“The Normalization Delusion”

Adair Turner ist Lesern von bto bekannt. Er hat in seinem Buch Debt and the Devil eine konsistente Analyse der Krise vorgelegt. Konsistent im doppelten Sinne in sich, aber auch zu den Überlegungen an dieser Stelle. Hier diskutiert er die verfehlten Hoffnungen auf eine Normalisierung:

  • “Many economic commentators now focus on prospects for exit‘ from nearly a decade of ultra-loose monetary policy, with central banks reducing their balance sheets to normal‘ levels and gradually raising interest rates. But we are far from a return to pre-crisis normality.” bto: Das würde ich ganz genauso sehen! Wir haben nur verschleppt, nicht gelöst.
  • “(…) advanced economies still face too-low inflation and only moderate growth, and recovery will continue to rely on fiscal stimulus, underpinned if necessary by debt monetization.” bto: Das ist seine entscheidende These, wie wir wissen. Und vermutlich ist es auch der einzige gangbare Weg.
  • “Since 2007, per capita GDP in the eurozone, Japan, and the United States are up just 0.3%, 4.4%, and 5%, respectively.(…) Despite central banks’ massive stimulus efforts, nominal GDP from 2007-16 grew 2.8% per year in the US, 1.5% in the eurozone, and just 0.2% in Japan, making it impossible to achieve moderate growth plus annual inflation in line with 2% targets.” bto: Das zeigt aber auch die Wirkung der Demografie! Japan: 4,4 Prozent pro Kopf, 0,2 Prozent insgesamt.
  • “Labor-market developments are key, with wage growth remaining stubbornly low even as unemployment falls to normal‘ pre-crisis levels. Japan is the most extreme case: with a shrinking labor force, minimal immigration, and a 2.8% unemployment rate, all standard models predict accelerating wage growth.
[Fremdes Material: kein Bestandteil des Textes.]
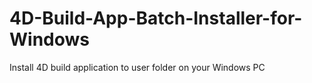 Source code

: # 4D-Build-App-Batch-Installer-for-Windows
Install 4D build application to user folder on your Windows PC
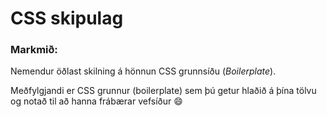 # CSS skipulag

### Markmið:
Nemendur öðlast skilning á hönnun CSS grunnsíðu (_Boilerplate_).

Meðfylgjandi er CSS grunnur (boilerplate) sem þú getur hlaðið á þína tölvu og notað til að hanna frábærar vefsíður :smile:
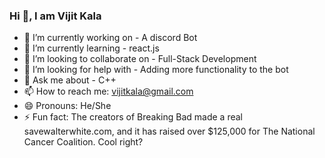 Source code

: ### Hi 👋, I am Vijit Kala

- 🔭 I’m currently working on - A discord Bot
- 🌱 I’m currently learning - react.js
- 👯 I’m looking to collaborate on - Full-Stack Development
- 🤔 I’m looking for help with - Adding more functionality to the bot
- 💬 Ask me about - C++ 
- 📫 How to reach me: <vijitkala@gmail.com>
- 😄 Pronouns: He/She
- ⚡ Fun fact: The creators of Breaking Bad made a real savewalterwhite.com, and it has raised over $125,000 for The National Cancer Coalition. Cool right?

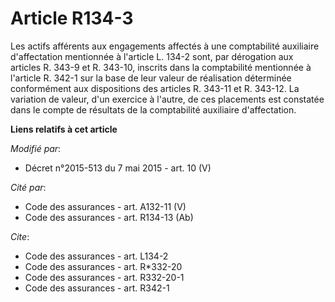 # Article R134-3

Les actifs afférents aux engagements affectés à une comptabilité auxiliaire d'affectation mentionnée à l'article L. 134-2
sont, par dérogation aux articles R. 343-9 et R. 343-10, inscrits dans la comptabilité mentionnée à l'article R. 342-1 sur la
base de leur valeur de réalisation déterminée conformément aux dispositions des articles R. 343-11 et R. 343-12. La variation
de valeur, d'un exercice à l'autre, de ces placements est constatée dans le compte de résultats de la comptabilité auxiliaire
d'affectation.

**Liens relatifs à cet article**

_Modifié par_:

  - Décret n°2015-513 du 7 mai 2015 - art. 10 (V)

_Cité par_:

  - Code des assurances - art. A132-11 (V)
  - Code des assurances - art. R134-13 (Ab)

_Cite_:

  - Code des assurances - art. L134-2
  - Code des assurances - art. R*332-20
  - Code des assurances - art. R332-20-1
  - Code des assurances - art. R342-1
But (…) growth in compensation remains sluggish: in June, total wages grew just 0.4%. In the US, too, each new batch of monthly data indicates strong employment growth and surprisingly low wage growth.” bto: weil wir es eben doch mit einem zunehmend globalen Markt zu tun haben und die absehbare Automatisierungswelle ebenfalls dazu beitragen wird.
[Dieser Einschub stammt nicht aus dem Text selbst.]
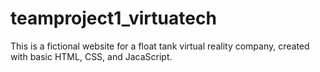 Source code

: # teamproject1_virtuatech
This is a fictional website for a float tank virtual reality company, created with basic HTML, CSS, and JacaScript. 
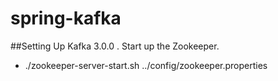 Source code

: # spring-kafka

##Setting Up Kafka 3.0.0
. Start up the Zookeeper.
- ./zookeeper-server-start.sh ../config/zookeeper.properties
  
  
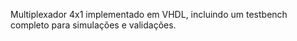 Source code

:Multiplexador 4x1 implementado em VHDL, incluindo um testbench completo para simulações e validações. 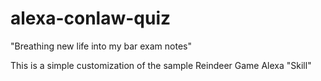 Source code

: # alexa-conlaw-quiz
"Breathing new life into my bar exam notes"

This is a simple customization of the sample Reindeer Game Alexa "Skill"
  • “Nominal demand, meanwhile, is still being held back by an overhang of unresolved debt. Between 1950 and 2007, advanced economies’ private debt grew from 50% to 170% of GDP. Since 2008, debt has shifted from private to public sectors, with large fiscal deficits both an inevitable consequence of post-crisis recession and essential to maintain adequate demand. In addition, the global economy has been kept going by China’s enormous leverage increase, with the debt-to-GDP ratio up from around 140% in 2008 to 250% today. Worldwide, total public and private debt has reached a record high, up from 180% of global GDP in 2007 to 220% in March 2017. As a result, interest rates cannot return to pre-crisis levels without risking a new recession.” bto: Wir hängen wie Junkies am Tropf der Schulden.
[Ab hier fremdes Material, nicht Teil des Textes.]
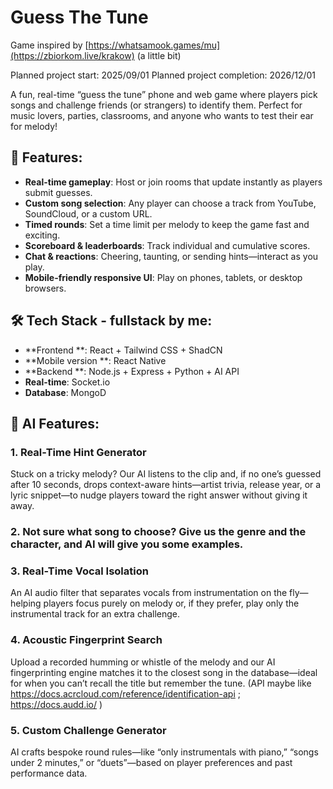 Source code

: # Guess The Tune

Game inspired by [https://whatsamook.games/mu](https://zbiorkom.live/krakow) (a little bit)

Planned project start: 2025/09/01
Planned project completion: 2026/12/01

A fun, real-time “guess the tune” phone and web game where players pick songs and challenge friends (or strangers) to identify them. Perfect for music lovers, parties, classrooms, and anyone who wants to test their ear for melody!

## 🎵 Features:

- **Real-time gameplay**: Host or join rooms that update instantly as players submit guesses.
- **Custom song selection**: Any player can choose a track from YouTube, SoundCloud, or a custom URL.
- **Timed rounds**: Set a time limit per melody to keep the game fast and exciting.
- **Scoreboard & leaderboards**: Track individual and cumulative scores.  
- **Chat & reactions**: Cheering, taunting, or sending hints—interact as you play.
- **Mobile-friendly responsive UI**: Play on phones, tablets, or desktop browsers.

## 🛠️ Tech Stack - fullstack by me:

- **Frontend **: React + Tailwind CSS + ShadCN
- **Mobile version **: React Native
- **Backend **: Node.js + Express + Python + AI API
- **Real-time**: Socket.io  
- **Database**: MongoD

## 🤖 AI Features:
### 1. Real-Time Hint Generator  
Stuck on a tricky melody? Our AI listens to the clip and, if no one’s guessed after 10 seconds, drops context-aware hints—artist trivia, release year, or a lyric snippet—to nudge players toward the right answer without giving it away.

### 2. Not sure what song to choose? Give us the genre and the character, and AI will give you some examples.

### 3. Real-Time Vocal Isolation  
An AI audio filter that separates vocals from instrumentation on the fly—helping players focus purely on melody or, if they prefer, play only the instrumental track for an extra challenge.

### 4. Acoustic Fingerprint Search
Upload a recorded humming or whistle of the melody and our AI fingerprinting engine matches it to the closest song in the database—ideal for when you can’t recall the title but remember the tune.
(API maybe like https://docs.acrcloud.com/reference/identification-api ;  https://docs.audd.io/ )

### 5. Custom Challenge Generator  
AI crafts bespoke round rules—like “only instrumentals with piano,” “songs under 2 minutes,” or “duets”—based on player preferences and past performance data.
  • “Facing this debt overhang, loose monetary policy alone was bound to be ineffective and, beyond some point, potentially harmful and counterproductive. Neither investment nor consumption responds strongly to ever-lower interest rates when debt burdens are high. Very low interest rates, meanwhile, generate asset-price increases, which benefit the already wealthy and reduce the income of less wealthy bank depositors, who in some circumstances might cut consumption more than deeply indebted borrowers increase it.” bto: genau unser heutiges Problem.
  • “(…) loose monetary policy (…) work(s) (…) only if, it facilitates fiscal expansion by keeping government borrowing costs low. Nominal GDP in the US has grown faster than in the eurozone since 2007, because the US ran deficits averaging 7.2% of GDP versus the eurozone’s 3.5%. Global growth today is crucially underpinned by China’s 3.7%-of-GDP fiscal deficit, up from 0.9% in 2014. Japan’s continued growth is assured only by large fiscal deficits stretching well into the 2020s; the Bank of Japan, which now holds government bonds equivalent to about 75% of GDP, will hold some of them forever, permanently monetizing accumulated fiscal debts. bto: Und wir werden dem Vorbild folgen!
  • “Because ever-looser monetary policy alone is decreasingly effective beyond some point, it can be partly reversed with little danger to nominal demand; and slightly higher interest rates would temper, even if only mildly, the inegalitarian impact of the current policy mix.” bto: Damit wächst aber das Risiko politischer Unfälle!
  • “I doubt that the US federal funds rate will exceed 2.5% in 2020, while Japanese and eurozone rates will rise only marginally, probably remaining well below 1%. Inflation is more likely to undershoot than to exceed 2% targets. Moderate growth at best will be insufficient to offset the impact of the lost decade of 2007-17.” bto: Damit dürfte er wohl recht behalten.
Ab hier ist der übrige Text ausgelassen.